The Famous Heroine/The Plumed Bonnet (59 page)

What he had seen during the month, culminating in today’s fête, was a woman who had become free and independent, a woman who had asserted her own character and personality and who liked herself. A woman he had allowed to be free because he could never have lived out his life with one who was his merely by rights of possession.

It was a realization that terrified him. And he knew something would change tomorrow or very soon. Everything until now had been focused on the fête. After tonight there would be nothing to focus upon except the fragile, uncertain state of their marriage.

He opened the outdoor ball with his wife, dancing a vigorous country dance with her. He danced with three of his neighbors’ wives before leading her out again—for
a waltz beneath the stars. He could not say afterward that he had enjoyed it. It was too agonizingly sweet. They scarcely spoke. They did not once look into each other’s eyes. Tension and awareness rippled between them.

When it was over, he could no longer bear to smile and converse and continue to lead out the wives of his neighbors and tenants. He slipped away. It was not the thing to do, but he was beyond caring too deeply. It was late in the evening. The ball would play itself out, and people would begin to wander homeward. It was unlikely that he would even be missed.

He walked through the trees to the lake, always a favorite haunt of his when he wished to be alone. He never felt the healing power of nature as strongly as when he was at the lake. The moon was shining across it in a silver band tonight. There was hardly a ripple on the water.

He leaned his back against a tree, propped one foot against it, and folded his arms across his chest. He drew a deep breath, let it out slowly, and closed his eyes.

I
T WAS DIFFICULT
to see everyone in the darkness, despite the moon and stars and the colored lamps strung in the trees. At first she thought he must be somewhere beyond the range of the light available. But after she had danced two sets without once seeing him, she realized that he had left the dancing area. She asked the butler at the refreshment table, but it was only by chance that the village blacksmith, who was trying to cool himself with a glass of punch, overheard and mentioned seeing His Grace walk into the trees. He pointed to the spot.

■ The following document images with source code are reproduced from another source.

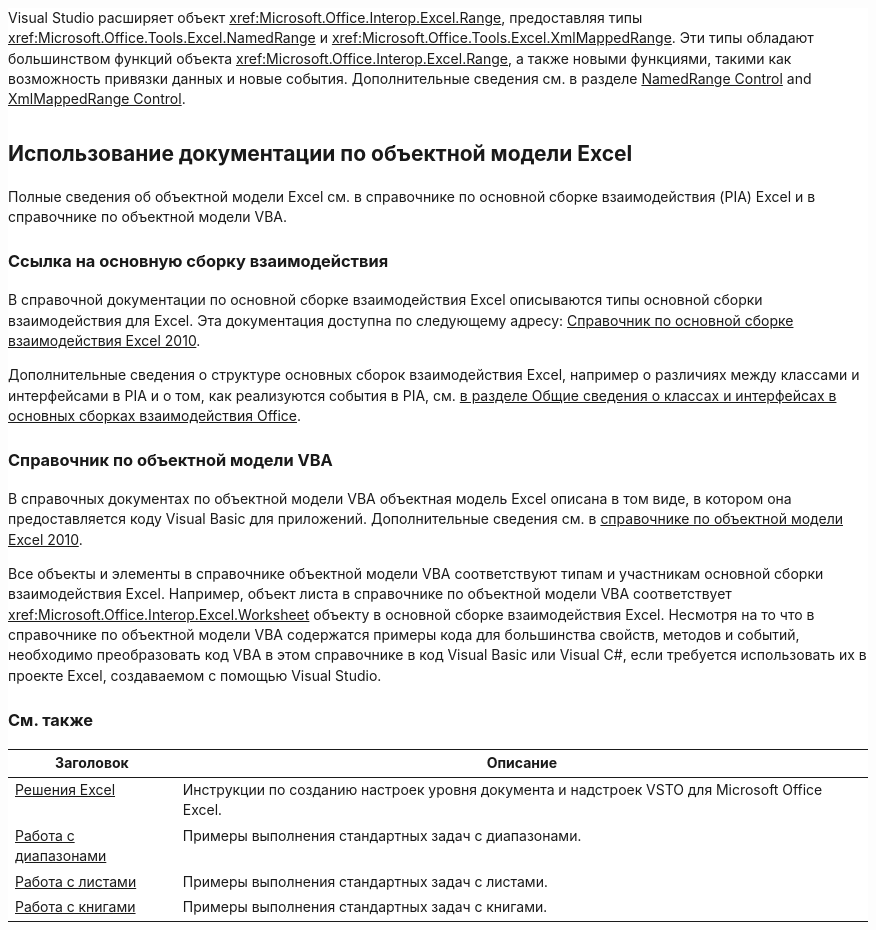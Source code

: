  Visual Studio расширяет объект <xref:Microsoft.Office.Interop.Excel.Range>, предоставляя типы <xref:Microsoft.Office.Tools.Excel.NamedRange> и <xref:Microsoft.Office.Tools.Excel.XmlMappedRange>. Эти типы обладают большинством функций объекта <xref:Microsoft.Office.Interop.Excel.Range>, а также новыми функциями, такими как возможность привязки данных и новые события. Дополнительные сведения см. в разделе [NamedRange Control](../vsto/namedrange-control.md) and [XmlMappedRange Control](../vsto/xmlmappedrange-control.md).

## <a name="ExcelOMDocumentation"></a>Использование документации по объектной модели Excel
 Полные сведения об объектной модели Excel см. в справочнике по основной сборке взаимодействия (PIA) Excel и в справочнике по объектной модели VBA.

### <a name="primary-interop-assembly-reference"></a>Ссылка на основную сборку взаимодействия
 В справочной документации по основной сборке взаимодействия Excel описываются типы основной сборки взаимодействия для Excel. Эта документация доступна по следующему адресу: [Справочник по основной сборке взаимодействия Excel 2010](http://go.microsoft.com/fwlink/?LinkId=189585).

 Дополнительные сведения о структуре основных сборок взаимодействия Excel, например о различиях между классами и интерфейсами в PIA и о том, как реализуются события в PIA, см. [в разделе Общие сведения о классах и интерфейсах в основных сборках взаимодействия Office](http://go.microsoft.com/fwlink/?LinkId=189592).

### <a name="vba-object-model-reference"></a>Справочник по объектной модели VBA
 В справочных документах по объектной модели VBA объектная модель Excel описана в том виде, в котором она предоставляется коду Visual Basic для приложений. Дополнительные сведения см. в [справочнике по объектной модели Excel 2010](http://go.microsoft.com/fwlink/?LinkId=199768).

 Все объекты и элементы в справочнике объектной модели VBA соответствуют типам и участникам основной сборки взаимодействия Excel. Например, объект листа в справочнике по объектной модели VBA соответствует <xref:Microsoft.Office.Interop.Excel.Worksheet> объекту в основной сборке взаимодействия Excel. Несмотря на то что в справочнике по объектной модели VBA содержатся примеры кода для большинства свойств, методов и событий, необходимо преобразовать код VBA в этом справочнике в код Visual Basic или Visual C#, если требуется использовать их в проекте Excel, создаваемом с помощью Visual Studio.

### <a name="related-topics"></a>См. также

|Заголовок|Описание|
|-----------|-----------------|
|[Решения Excel](../vsto/excel-solutions.md)|Инструкции по созданию настроек уровня документа и надстроек VSTO для Microsoft Office Excel.|
|[Работа с диапазонами](../vsto/working-with-ranges.md)|Примеры выполнения стандартных задач с диапазонами.|
|[Работа с листами](../vsto/working-with-worksheets.md)|Примеры выполнения стандартных задач с листами.|
|[Работа с книгами](../vsto/working-with-workbooks.md)|Примеры выполнения стандартных задач с книгами.|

He must have gone to the lake, she thought. But why? The evening was not over. He had appeared to be enjoying himself. But she knew why. She had felt the tension
between them like a physical thing as they had waltzed. She had been unable to look at him or speak to him—even though they had lived in the intimacy of marriage for a whole month. It had been the most wonderful dance of her life and the most dreadful.

He would want to be alone. Otherwise, he would not have gone off by himself without a word to anyone. She would be the last person he would want disturbing him. She must wait for him to return. Tomorrow they must talk. The time had come. But not tonight.

“Oh, will you please excuse me?” she asked, smiling warmly at their closest neighbor who had asked her to partner him in a quadrille. “There is something I must do.”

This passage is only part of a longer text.